= Data to use =
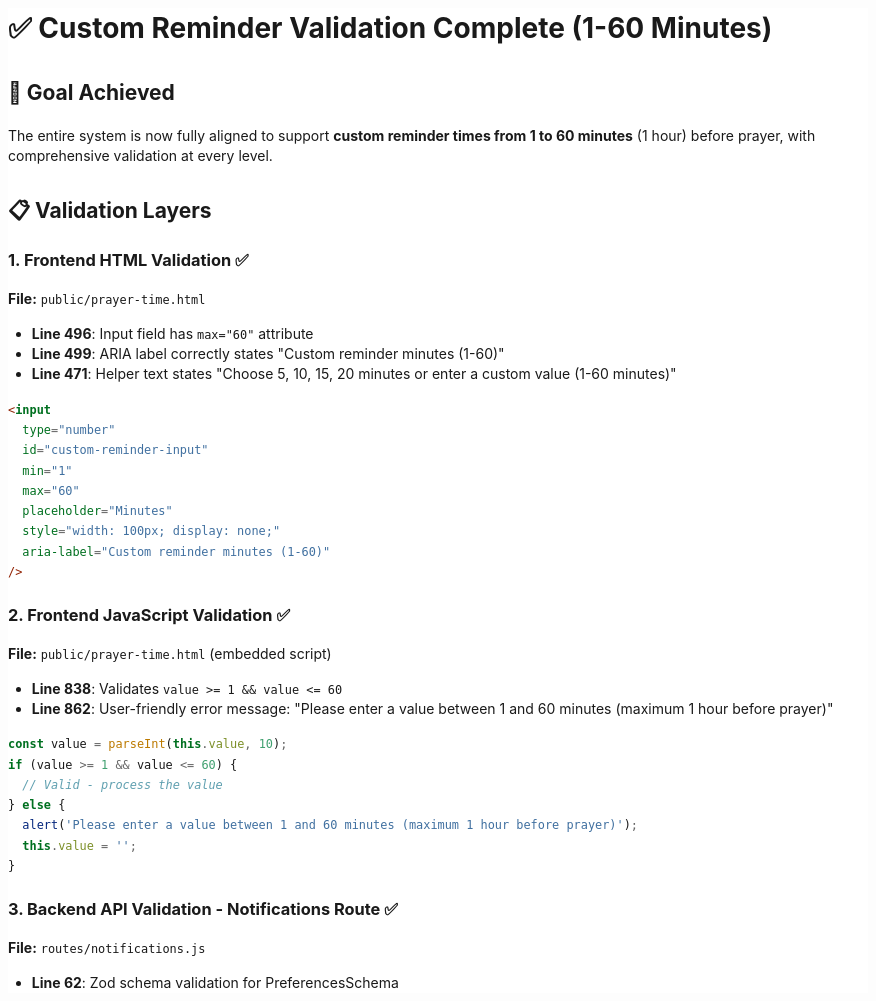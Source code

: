 # ✅ Custom Reminder Validation Complete (1-60 Minutes)

## 🎯 Goal Achieved

The entire system is now fully aligned to support **custom reminder times from 1 to 60 minutes** (1 hour) before prayer, with comprehensive validation at every level.

## 📋 Validation Layers

### 1. Frontend HTML Validation ✅
**File:** `public/prayer-time.html`

- **Line 496**: Input field has `max="60"` attribute
- **Line 499**: ARIA label correctly states "Custom reminder minutes (1-60)"
- **Line 471**: Helper text states "Choose 5, 10, 15, 20 minutes or enter a custom value (1-60 minutes)"

```html
<input 
  type="number" 
  id="custom-reminder-input" 
  min="1" 
  max="60" 
  placeholder="Minutes" 
  style="width: 100px; display: none;"
  aria-label="Custom reminder minutes (1-60)"
/>
```

### 2. Frontend JavaScript Validation ✅
**File:** `public/prayer-time.html` (embedded script)

- **Line 838**: Validates `value >= 1 && value <= 60`
- **Line 862**: User-friendly error message: "Please enter a value between 1 and 60 minutes (maximum 1 hour before prayer)"

```javascript
const value = parseInt(this.value, 10);
if (value >= 1 && value <= 60) {
  // Valid - process the value
} else {
  alert('Please enter a value between 1 and 60 minutes (maximum 1 hour before prayer)');
  this.value = '';
}
```

### 3. Backend API Validation - Notifications Route ✅
**File:** `routes/notifications.js`

- **Line 62**: Zod schema validation for PreferencesSchema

= What you are asked to do =
Across the data, how many lines contain the string "File"? Only the number is wanted.

= Response =
3